=== THE PROBLEM ===
Exact copies of the lines below, from the one with "## Contents" up to and including the one with "This folder contains", are what this calls for; leave out pictures.

(Source data)

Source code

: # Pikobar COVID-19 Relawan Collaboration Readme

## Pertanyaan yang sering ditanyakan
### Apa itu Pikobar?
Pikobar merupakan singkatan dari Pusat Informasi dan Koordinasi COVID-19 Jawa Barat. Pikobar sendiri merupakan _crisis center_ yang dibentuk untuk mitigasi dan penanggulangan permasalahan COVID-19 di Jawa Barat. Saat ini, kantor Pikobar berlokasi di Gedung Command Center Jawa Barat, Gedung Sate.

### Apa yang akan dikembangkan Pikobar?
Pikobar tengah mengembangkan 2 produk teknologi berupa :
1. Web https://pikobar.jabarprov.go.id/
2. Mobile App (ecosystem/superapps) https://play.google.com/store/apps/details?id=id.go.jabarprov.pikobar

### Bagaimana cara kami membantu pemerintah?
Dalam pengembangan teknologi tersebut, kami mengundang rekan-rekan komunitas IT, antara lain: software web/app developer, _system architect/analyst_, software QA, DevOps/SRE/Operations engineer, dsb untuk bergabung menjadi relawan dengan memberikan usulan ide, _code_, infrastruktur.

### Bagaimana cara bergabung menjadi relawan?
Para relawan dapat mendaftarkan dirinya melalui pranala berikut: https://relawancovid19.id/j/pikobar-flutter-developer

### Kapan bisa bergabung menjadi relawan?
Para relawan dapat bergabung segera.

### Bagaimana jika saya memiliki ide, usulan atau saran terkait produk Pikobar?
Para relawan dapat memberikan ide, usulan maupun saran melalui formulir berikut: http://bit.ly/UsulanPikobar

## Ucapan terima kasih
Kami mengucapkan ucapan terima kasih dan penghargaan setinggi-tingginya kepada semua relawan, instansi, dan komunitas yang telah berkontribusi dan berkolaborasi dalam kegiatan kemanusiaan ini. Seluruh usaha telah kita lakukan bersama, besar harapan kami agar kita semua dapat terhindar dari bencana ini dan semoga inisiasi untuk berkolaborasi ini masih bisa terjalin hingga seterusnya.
* * *
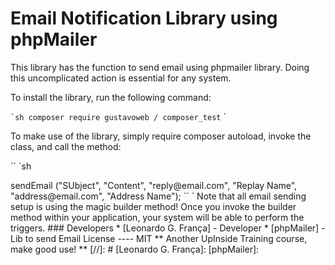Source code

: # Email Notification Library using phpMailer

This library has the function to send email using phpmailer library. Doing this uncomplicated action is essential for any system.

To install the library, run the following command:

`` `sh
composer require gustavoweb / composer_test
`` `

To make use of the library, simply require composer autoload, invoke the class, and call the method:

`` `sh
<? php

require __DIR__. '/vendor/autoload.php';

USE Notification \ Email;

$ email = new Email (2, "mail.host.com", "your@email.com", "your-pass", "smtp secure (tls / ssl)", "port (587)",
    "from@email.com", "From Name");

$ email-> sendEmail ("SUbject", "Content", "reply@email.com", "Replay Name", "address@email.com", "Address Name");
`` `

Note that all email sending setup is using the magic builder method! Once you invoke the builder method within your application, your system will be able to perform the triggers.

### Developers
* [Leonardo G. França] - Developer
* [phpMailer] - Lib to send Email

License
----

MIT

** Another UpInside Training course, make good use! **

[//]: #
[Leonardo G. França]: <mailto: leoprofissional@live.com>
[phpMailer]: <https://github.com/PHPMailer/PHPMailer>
* * *
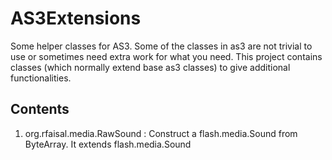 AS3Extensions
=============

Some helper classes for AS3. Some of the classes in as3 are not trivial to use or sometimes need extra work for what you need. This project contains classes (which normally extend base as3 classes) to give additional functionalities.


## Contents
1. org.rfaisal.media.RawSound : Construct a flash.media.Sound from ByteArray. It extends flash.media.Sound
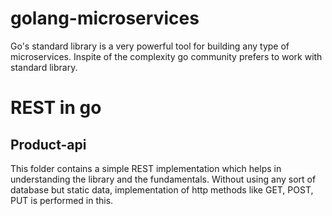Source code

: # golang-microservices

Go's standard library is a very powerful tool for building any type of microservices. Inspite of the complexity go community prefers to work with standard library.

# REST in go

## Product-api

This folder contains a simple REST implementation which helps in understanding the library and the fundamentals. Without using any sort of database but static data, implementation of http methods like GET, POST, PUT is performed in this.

=== PROBLEM SOLUTION ===
## Contents
1. org.rfaisal.media.RawSound : Construct a flash.media.Sound from ByteArray. It extends flash.media.Sound
Source code

: # golang-microservices

Go's standard library is a very powerful tool for building any type of microservices. Inspite of the complexity go community prefers to work with standard library.

# REST in go

## Product-api

This folder contains a simple REST implementation which helps in understanding the library and the fundamentals. Without using any sort of database but static data, implementation of http methods like GET, POST, PUT is performed in this.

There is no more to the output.